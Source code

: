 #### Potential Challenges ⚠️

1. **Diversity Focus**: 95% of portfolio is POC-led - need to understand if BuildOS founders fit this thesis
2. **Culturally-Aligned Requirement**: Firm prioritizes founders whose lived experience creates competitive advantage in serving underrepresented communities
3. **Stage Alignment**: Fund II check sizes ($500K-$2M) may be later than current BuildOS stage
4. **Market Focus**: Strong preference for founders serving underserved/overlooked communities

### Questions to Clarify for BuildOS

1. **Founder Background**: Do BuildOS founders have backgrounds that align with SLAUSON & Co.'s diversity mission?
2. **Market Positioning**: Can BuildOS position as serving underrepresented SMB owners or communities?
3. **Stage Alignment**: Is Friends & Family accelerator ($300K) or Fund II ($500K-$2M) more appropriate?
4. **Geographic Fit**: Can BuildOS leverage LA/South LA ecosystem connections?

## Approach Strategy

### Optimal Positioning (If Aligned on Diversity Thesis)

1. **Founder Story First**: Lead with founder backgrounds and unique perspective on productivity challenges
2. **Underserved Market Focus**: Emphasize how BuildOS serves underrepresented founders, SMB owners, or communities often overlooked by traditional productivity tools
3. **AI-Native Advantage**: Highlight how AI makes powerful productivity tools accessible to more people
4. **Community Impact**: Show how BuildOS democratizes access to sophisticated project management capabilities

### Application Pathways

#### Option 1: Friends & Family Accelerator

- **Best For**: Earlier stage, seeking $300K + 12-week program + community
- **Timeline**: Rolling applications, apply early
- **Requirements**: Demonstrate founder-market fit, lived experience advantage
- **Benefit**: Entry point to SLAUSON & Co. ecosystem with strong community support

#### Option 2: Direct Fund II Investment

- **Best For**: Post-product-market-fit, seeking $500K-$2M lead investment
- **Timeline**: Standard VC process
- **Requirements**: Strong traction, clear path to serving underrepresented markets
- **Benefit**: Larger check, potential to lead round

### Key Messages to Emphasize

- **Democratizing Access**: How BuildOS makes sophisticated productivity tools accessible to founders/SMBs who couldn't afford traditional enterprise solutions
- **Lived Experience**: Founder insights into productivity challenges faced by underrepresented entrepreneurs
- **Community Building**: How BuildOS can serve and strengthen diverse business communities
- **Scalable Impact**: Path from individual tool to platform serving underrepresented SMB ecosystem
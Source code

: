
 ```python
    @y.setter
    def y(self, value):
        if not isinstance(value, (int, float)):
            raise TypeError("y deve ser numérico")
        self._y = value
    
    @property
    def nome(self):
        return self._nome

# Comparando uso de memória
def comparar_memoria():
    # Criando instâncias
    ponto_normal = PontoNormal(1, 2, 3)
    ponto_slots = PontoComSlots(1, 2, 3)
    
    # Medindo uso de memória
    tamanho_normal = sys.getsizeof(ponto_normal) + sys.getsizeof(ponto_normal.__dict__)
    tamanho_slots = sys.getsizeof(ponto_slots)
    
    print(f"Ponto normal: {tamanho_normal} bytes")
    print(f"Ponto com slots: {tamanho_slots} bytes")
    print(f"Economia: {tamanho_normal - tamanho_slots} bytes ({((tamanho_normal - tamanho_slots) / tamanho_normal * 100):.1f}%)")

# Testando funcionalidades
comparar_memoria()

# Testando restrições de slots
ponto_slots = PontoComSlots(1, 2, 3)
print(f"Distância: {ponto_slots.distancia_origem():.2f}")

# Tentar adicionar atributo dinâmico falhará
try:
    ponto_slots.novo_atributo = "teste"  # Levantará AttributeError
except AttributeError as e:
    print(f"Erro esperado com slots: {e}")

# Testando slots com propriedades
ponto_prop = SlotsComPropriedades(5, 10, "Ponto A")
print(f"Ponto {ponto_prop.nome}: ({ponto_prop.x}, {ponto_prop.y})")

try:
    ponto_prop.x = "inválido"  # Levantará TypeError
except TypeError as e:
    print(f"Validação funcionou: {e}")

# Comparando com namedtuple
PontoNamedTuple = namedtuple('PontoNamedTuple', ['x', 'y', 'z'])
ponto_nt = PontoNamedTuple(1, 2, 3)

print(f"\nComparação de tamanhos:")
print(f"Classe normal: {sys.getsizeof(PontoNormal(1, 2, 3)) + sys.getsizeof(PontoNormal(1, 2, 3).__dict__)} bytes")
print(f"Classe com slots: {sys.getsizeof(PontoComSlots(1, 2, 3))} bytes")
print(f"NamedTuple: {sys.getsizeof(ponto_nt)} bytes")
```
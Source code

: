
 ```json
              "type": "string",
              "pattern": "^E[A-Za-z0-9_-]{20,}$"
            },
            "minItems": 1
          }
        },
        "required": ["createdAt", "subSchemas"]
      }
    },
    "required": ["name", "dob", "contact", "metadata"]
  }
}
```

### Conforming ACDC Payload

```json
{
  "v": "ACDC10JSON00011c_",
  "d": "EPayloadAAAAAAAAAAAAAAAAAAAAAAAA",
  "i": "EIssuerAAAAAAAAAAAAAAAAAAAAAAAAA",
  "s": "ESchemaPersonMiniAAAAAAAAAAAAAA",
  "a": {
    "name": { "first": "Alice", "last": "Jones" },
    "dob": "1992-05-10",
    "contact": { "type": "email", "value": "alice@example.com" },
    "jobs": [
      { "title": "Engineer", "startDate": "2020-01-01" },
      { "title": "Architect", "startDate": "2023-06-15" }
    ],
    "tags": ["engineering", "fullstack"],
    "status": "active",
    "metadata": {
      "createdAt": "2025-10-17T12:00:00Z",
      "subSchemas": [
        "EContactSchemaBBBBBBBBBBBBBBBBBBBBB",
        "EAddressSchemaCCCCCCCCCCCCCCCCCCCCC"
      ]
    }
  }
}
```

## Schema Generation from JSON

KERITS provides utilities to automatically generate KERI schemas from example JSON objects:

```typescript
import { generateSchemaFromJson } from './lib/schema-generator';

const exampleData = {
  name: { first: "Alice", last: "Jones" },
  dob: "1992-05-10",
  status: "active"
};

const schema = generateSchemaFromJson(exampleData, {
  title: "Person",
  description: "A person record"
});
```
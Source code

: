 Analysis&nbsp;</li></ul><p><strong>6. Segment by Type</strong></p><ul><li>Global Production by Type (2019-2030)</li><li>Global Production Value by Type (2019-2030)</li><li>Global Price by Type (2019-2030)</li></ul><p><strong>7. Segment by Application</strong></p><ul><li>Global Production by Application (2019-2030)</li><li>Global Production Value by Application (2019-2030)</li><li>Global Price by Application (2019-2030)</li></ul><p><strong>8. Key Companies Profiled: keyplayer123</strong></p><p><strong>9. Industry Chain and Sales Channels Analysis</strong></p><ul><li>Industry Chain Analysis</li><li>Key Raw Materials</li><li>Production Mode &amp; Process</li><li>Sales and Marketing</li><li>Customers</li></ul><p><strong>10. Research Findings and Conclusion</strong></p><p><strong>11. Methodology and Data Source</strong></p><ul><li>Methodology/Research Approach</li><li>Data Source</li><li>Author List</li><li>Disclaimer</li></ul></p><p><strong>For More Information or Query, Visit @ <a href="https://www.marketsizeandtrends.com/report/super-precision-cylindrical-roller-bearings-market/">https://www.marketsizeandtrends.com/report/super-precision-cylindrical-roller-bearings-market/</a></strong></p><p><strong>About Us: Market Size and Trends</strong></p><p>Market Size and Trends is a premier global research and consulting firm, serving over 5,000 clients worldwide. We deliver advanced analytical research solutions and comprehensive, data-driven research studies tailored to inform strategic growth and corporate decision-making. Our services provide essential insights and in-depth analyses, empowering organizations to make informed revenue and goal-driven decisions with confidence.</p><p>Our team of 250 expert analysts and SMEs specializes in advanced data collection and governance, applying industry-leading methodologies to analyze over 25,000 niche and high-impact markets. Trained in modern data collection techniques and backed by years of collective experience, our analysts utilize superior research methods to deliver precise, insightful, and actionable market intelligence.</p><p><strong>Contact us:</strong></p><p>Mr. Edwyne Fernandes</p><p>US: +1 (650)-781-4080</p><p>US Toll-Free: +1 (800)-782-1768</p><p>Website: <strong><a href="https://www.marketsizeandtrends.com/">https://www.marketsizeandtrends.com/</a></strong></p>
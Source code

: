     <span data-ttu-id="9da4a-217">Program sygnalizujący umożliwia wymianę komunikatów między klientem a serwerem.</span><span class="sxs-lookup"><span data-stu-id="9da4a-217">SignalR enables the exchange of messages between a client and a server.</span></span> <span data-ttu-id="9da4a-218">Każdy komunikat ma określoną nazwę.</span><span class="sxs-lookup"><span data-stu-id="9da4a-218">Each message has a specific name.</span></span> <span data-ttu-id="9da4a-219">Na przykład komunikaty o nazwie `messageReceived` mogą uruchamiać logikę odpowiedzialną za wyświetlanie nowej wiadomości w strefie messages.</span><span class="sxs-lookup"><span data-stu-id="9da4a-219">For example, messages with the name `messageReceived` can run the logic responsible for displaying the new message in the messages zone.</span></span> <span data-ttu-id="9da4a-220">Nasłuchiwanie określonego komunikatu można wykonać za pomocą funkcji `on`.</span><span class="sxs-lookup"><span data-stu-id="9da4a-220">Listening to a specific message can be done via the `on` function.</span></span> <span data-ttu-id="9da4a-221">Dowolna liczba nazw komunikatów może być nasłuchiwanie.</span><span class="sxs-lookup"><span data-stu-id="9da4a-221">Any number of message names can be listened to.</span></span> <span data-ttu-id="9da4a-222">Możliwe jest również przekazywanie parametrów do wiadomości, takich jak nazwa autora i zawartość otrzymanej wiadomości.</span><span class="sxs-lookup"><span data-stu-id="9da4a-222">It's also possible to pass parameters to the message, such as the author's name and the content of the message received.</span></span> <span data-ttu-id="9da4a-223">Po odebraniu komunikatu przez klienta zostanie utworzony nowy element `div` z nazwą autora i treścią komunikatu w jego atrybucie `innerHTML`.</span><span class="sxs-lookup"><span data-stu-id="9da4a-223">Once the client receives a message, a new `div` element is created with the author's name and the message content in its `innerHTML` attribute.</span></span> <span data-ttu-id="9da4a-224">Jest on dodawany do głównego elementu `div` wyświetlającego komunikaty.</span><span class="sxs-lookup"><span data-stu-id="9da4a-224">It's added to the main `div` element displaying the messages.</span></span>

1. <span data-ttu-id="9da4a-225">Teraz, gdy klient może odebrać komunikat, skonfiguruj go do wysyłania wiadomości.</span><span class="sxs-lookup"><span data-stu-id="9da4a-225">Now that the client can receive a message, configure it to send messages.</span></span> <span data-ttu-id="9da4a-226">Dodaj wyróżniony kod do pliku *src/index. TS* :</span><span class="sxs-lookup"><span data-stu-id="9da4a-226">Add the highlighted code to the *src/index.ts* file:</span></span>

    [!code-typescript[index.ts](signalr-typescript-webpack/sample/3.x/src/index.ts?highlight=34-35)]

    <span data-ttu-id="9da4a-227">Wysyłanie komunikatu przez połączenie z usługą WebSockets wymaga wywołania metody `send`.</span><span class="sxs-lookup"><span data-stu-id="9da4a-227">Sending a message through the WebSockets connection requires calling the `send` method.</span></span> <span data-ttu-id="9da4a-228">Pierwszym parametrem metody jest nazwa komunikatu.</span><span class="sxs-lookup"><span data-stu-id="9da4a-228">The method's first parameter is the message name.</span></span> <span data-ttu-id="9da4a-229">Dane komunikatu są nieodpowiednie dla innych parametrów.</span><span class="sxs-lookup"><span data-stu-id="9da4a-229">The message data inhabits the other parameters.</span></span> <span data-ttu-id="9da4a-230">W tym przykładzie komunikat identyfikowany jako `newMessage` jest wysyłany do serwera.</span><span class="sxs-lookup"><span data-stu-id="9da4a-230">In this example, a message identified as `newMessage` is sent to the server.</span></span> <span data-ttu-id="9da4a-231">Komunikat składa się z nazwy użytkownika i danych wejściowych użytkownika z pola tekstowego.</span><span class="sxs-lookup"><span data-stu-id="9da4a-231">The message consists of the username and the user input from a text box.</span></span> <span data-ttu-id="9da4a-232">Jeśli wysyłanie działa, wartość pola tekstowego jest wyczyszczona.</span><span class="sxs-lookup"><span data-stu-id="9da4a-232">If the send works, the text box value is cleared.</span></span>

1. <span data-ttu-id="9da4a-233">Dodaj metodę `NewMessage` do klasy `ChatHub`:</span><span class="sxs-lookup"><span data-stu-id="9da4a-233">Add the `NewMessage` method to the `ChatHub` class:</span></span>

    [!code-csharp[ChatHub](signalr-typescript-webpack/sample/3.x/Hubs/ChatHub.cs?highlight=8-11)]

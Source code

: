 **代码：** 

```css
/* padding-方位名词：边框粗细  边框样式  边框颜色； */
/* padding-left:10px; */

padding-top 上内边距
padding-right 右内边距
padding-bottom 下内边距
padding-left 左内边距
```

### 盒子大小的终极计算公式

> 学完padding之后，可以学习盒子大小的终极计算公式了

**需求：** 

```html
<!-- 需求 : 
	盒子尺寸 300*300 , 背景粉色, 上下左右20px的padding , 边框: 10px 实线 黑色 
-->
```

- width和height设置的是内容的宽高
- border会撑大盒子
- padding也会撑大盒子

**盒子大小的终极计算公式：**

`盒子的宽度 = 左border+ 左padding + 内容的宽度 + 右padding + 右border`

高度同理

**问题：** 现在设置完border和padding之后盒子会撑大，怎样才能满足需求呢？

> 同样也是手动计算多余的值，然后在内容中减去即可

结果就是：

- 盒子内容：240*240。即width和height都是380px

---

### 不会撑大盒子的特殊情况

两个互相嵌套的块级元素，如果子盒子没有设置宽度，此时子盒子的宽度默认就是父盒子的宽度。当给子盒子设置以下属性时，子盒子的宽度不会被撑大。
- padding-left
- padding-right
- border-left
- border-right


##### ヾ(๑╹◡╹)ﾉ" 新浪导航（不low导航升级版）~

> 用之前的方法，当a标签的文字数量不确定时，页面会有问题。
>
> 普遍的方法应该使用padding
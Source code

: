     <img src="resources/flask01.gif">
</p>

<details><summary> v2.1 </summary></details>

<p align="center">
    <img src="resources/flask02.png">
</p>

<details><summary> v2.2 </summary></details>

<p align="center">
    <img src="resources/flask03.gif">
————
▸ How to complete this task:
Return only the lines spanning from the first line of the material through the line with "3. **Stage Alignment**: Is", copied exactly, both ends kept.

▸ Completed exercise:
Source code

: #### Potential Challenges ⚠️

1. **Diversity Focus**: 95% of portfolio is POC-led - need to understand if BuildOS founders fit this thesis
2. **Culturally-Aligned Requirement**: Firm prioritizes founders whose lived experience creates competitive advantage in serving underrepresented communities
3. **Stage Alignment**: Fund II check sizes ($500K-$2M) may be later than current BuildOS stage
4. **Market Focus**: Strong preference for founders serving underserved/overlooked communities

### Questions to Clarify for BuildOS

1. **Founder Background**: Do BuildOS founders have backgrounds that align with SLAUSON & Co.'s diversity mission?
2. **Market Positioning**: Can BuildOS position as serving underrepresented SMB owners or communities?
3. **Stage Alignment**: Is Friends & Family accelerator ($300K) or Fund II ($500K-$2M) more appropriate?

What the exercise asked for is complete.